President Donald Trump has announced a new plan to set a flat import tariff of 15% to 20% on goods from countries that do not have specific trade agreements with the United States. Speaking in Scotland alongside the U.K. Prime Minister, Trump explained that this policy would serve as a standard rate for countries not covered by individual deals.
This is a notable shift from his earlier announcement in April, where he proposed a 10% base tariff. Now, the expected rate has gone up, which could have broad consequences for countries that rely on exporting goods to the U.S. Trump said this move is necessary because it’s not realistic to negotiate hundreds of separate trade deals.

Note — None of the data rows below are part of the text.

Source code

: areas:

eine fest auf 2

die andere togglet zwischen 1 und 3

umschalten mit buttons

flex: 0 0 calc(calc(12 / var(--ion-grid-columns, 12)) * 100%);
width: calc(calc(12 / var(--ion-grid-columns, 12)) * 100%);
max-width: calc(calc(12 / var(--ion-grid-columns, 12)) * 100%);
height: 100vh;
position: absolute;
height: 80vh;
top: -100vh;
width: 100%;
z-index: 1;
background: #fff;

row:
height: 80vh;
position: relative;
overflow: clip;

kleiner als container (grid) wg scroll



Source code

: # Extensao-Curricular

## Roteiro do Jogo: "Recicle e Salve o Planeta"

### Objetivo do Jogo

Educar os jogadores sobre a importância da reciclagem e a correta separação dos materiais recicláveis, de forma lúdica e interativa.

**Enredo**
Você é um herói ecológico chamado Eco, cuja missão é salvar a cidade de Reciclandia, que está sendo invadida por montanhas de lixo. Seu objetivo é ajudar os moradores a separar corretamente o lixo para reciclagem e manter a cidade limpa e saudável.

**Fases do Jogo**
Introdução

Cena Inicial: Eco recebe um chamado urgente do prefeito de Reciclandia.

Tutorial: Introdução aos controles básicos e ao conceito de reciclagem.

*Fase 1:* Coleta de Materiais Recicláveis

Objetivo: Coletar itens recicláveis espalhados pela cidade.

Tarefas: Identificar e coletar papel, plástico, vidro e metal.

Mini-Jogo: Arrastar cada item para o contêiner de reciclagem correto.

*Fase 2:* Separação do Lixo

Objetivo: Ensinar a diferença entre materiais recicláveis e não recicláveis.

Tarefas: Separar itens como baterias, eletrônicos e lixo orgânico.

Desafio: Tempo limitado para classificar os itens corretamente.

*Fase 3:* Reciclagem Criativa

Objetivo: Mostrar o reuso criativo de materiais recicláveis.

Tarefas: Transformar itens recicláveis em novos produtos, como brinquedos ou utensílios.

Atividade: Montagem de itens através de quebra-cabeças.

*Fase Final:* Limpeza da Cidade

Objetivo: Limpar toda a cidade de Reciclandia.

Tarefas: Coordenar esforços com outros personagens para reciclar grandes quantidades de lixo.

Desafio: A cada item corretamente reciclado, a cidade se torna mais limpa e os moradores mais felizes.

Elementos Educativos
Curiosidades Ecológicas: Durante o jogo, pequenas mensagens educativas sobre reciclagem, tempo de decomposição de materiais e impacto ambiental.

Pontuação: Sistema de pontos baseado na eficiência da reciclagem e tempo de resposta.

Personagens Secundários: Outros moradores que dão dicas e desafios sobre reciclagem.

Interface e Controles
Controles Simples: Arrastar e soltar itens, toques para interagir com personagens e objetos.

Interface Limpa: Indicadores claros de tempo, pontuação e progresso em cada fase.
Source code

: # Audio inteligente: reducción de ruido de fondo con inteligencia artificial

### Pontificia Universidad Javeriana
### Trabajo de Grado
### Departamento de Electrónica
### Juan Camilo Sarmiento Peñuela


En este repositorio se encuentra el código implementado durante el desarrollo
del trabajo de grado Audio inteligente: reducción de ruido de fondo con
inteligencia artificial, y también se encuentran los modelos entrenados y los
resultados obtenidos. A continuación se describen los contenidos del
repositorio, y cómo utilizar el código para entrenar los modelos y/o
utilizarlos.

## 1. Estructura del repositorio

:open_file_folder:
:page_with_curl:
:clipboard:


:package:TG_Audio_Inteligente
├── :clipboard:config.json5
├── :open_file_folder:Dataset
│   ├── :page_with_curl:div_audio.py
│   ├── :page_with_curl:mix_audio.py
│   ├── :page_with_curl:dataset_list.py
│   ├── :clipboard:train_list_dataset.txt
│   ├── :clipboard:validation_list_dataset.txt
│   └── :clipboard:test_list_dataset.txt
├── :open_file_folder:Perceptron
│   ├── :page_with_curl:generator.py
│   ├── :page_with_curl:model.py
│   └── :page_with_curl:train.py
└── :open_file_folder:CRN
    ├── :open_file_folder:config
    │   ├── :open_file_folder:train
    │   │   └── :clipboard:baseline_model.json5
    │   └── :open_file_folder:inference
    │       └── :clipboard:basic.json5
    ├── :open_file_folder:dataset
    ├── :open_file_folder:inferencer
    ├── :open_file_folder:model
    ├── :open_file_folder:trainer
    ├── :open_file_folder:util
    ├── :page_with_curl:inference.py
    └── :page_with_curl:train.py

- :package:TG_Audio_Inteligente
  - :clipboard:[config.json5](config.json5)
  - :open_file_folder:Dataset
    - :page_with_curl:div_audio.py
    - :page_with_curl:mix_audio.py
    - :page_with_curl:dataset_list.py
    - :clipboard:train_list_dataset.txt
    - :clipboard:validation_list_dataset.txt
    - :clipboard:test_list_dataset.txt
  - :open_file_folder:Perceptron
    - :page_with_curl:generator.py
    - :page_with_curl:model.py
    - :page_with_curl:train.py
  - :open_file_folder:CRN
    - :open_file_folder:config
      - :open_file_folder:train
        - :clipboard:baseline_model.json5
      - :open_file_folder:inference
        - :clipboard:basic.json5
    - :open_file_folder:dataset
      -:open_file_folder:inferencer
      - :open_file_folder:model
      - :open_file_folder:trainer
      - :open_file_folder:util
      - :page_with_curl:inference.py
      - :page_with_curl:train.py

Some U.S. officials had previously suggested smaller or developing countries—like those in Latin America, the Caribbean, and parts of Africa—might receive the lower 10% rate. But now, Trump appears set on a more aggressive baseline for all, unless specific negotiations are made.
This decision is especially relevant as the U.S. has not yet signed deals with many countries, and a self-imposed August 1 deadline is fast approaching. Trump's team has indicated that they are not rushing to make more agreements, with a preference for simply applying the tariffs instead of entering into complex talks.
In recent days, the U.S. has already rolled out 15% tariffs on goods from Japan and the European Union. Some nations, such as Brazil and Laos, have been hit with even steeper tariffs of up to 40% or 50%, showing how widely the U.S. is willing to vary its trade approach.
The proposed flat tariff system reflects Trump’s strategy of using tariffs as leverage rather than relying heavily on detailed negotiations. This approach simplifies U.S. trade policy but may increase costs for companies and consumers worldwide.